Humidity Fluctuation Beyond the Manufacture’s Acceptable Range in a Clinical Mass Spectrometry Laboratory Yuzi Zheng (Presenter) Cleveland Clinic Presenter Bio: I completed my PhD at the Centre for High-Throughput Biology at University of British Columbia (UBC), Canada, specializing in qualitative and quantitative proteomics. After my PhD, I was a postdoctoral research fellow in the Department of Pathology and Laboratory Medicine at UBC working in the clinical chemistry laboratory at St. Paul’s Hospital with research focused on translating biomarker research findings into quantitative mass spectrometry protein assays. Currently, I am a clinical chemistry fellow at Cleveland Clinic involved in development and validation of mass spectrometry assays for patient care.

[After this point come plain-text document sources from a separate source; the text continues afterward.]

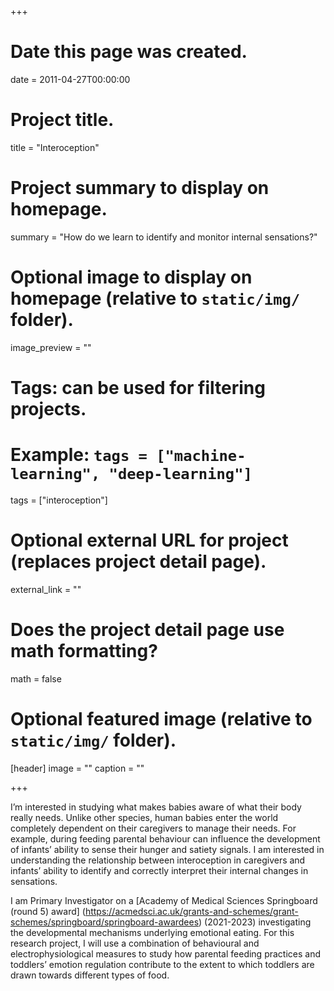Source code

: +++
# Date this page was created.
date = 2011-04-27T00:00:00

# Project title.
title = "Interoception"

# Project summary to display on homepage.
summary = "How do we learn to identify and monitor internal sensations?"

# Optional image to display on homepage (relative to `static/img/` folder).
image_preview = ""

# Tags: can be used for filtering projects.
# Example: `tags = ["machine-learning", "deep-learning"]`
tags = ["interoception"]

# Optional external URL for project (replaces project detail page).
external_link = ""

# Does the project detail page use math formatting?
math = false

# Optional featured image (relative to `static/img/` folder).
[header]
image = ""
caption = ""

+++

I’m interested in studying what makes babies aware of what their body really needs. Unlike other species, human babies enter the world completely dependent on their caregivers to manage their needs. For example, during feeding parental behaviour can influence the development of infants’ ability to sense their hunger and satiety signals. I am interested in understanding the relationship between interoception in caregivers and infants’ ability to identify and correctly interpret their internal changes in sensations.

I am Primary Investigator on a [Academy of Medical Sciences Springboard (round 5) award] (https://acmedsci.ac.uk/grants-and-schemes/grant-schemes/springboard/springboard-awardees) (2021-2023) investigating the developmental mechanisms underlying emotional eating. For this research project, I will use a combination of behavioural and electrophysiological measures to study how parental feeding practices and toddlers’ emotion regulation contribute to the extent to which toddlers are drawn towards different types of food.


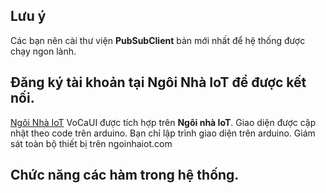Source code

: ## Lưu ý
Các bạn nên cài thư viện **PubSubClient** bản mới nhất để hệ thống được chạy ngon lành.
## Đăng ký tài khoản tại Ngôi Nhà IoT để được kết nối.
[Ngôi Nhà IoT](https://ngoinhaiot.com)
VoCaUI được tích hợp trên **Ngôi nhà IoT**.
Giao diện được cập nhật theo code trên arduino.
Bạn chỉ lập trình giao diện trên arduino.
Giám sát toàn bộ thiết bị trên ngoinhaiot.com

## Chức năng các hàm trong hệ thống.




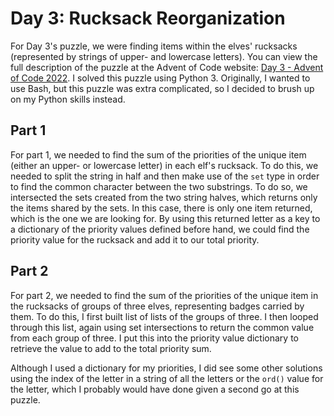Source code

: # Day 3: Rucksack Reorganization

For Day 3's puzzle, we were finding items within the elves' rucksacks (represented by strings of upper- and lowercase letters). You can view the full description of the puzzle at the Advent of Code website: [Day 3 - Advent of Code 2022](https://adventofcode.com/2022/day/3). I solved this puzzle using Python 3. Originally, I wanted to use Bash, but this puzzle was extra complicated, so I decided to brush up on my Python skills instead.

## Part 1

For part 1, we needed to find the sum of the priorities of the unique item (either an upper- or lowercase letter) in each elf's rucksack. To do this, we needed to split the string in half and then make use of the `set` type in order to find the common character between the two substrings. To do so, we intersected the sets created from the two string halves, which returns only the items shared by the sets. In this case, there is only one item returned, which is the one we are looking for. By using this returned letter as a key to a dictionary of the priority values defined before hand, we could find the priority value for the rucksack and add it to our total priority.

## Part 2

For part 2, we needed to find the sum of the priorities of the unique item in the rucksacks of groups of three elves, representing badges carried by them. To do this, I first built list of lists of the groups of three. I then looped through this list, again using set intersections to return the common value from each group of three. I put this into the priority value dictionary to retrieve the value to add to the total priority sum.

Although I used a dictionary for my priorities, I did see some other solutions using the index of the letter in a string of all the letters or the `ord()` value for the letter, which I probably would have done given a second go at this puzzle.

Authors: Yuzi (Emma) Zheng (1), Philip Hunek (1), Mitchell McCale (1), Sihe Wang (1, 2) and Adam J. McShane (1)
(1) Cleveland Clinic, Cleveland, OH (2) Akron Children's Hospital, OH

The relative humidity fluctuates greatly in our clinical mass spectrometry laboratory. The lower relative humidity levels are below the manufacturer’s acceptance range of 40% to 70%. To determine the effect of humidity on test results and potentially establish a wider acceptable relative humidity range, the performance of quality control (QC) versus relative humidity was monitored. The QC results were from a urine pain management panel analyzed on liquid chromatography tandem mass spectrometry (LC-MS/MS) platforms. The gathered results had corresponding relative humidity readings from 26.4% to 59.6%. The QC results at all relative humidity readings were found to be within the 95% confidence interval of in-acceptance criteria QC analysis. Thus, the humidity range may be extended beyond the manufacture’s acceptable range.

Problem

Relative humidity fluctuates in the clinical mass spectrometry laboratory and will periodically fall outside the manufacture’s acceptable range. The fluctuation is due in large to the climate at our geographic location and insufficient compensation from the air-handling system.

Method Information

• Urine pain management LC-MS/MS panel

• Nineteen analytes analyzed in one method

• Two identical LC-MS/MS platforms

• Relative humidity readings were taken at times corresponding with QC analysis over 17 days, relative humidity range from 26.4% to 59.6%

• QC results for 19 analytes within one LC-MS/MS run were obtained over extreme fluctuations in relative humidity

• Statistical analysis based on the 95% confidence interval was performed

Troubleshooting Steps

Relative humidity was assessed during QC analysis. QC results for 19 analytes, within one LC-MS/MS analysis, were obtained over extreme fluctuations in relative humidity. Statistical analysis was performed to evaluate the effect of relative humidity outside the manufacturer’s acceptable range.

Outcome

QC results were acceptable and within the 95% confidence interval at relative humidity levels below the acceptable range provided by the manufacturer. A similar approach could be applied to evaluate relative humidity levels higher than the acceptable range or to other non-mass spectrometer instruments.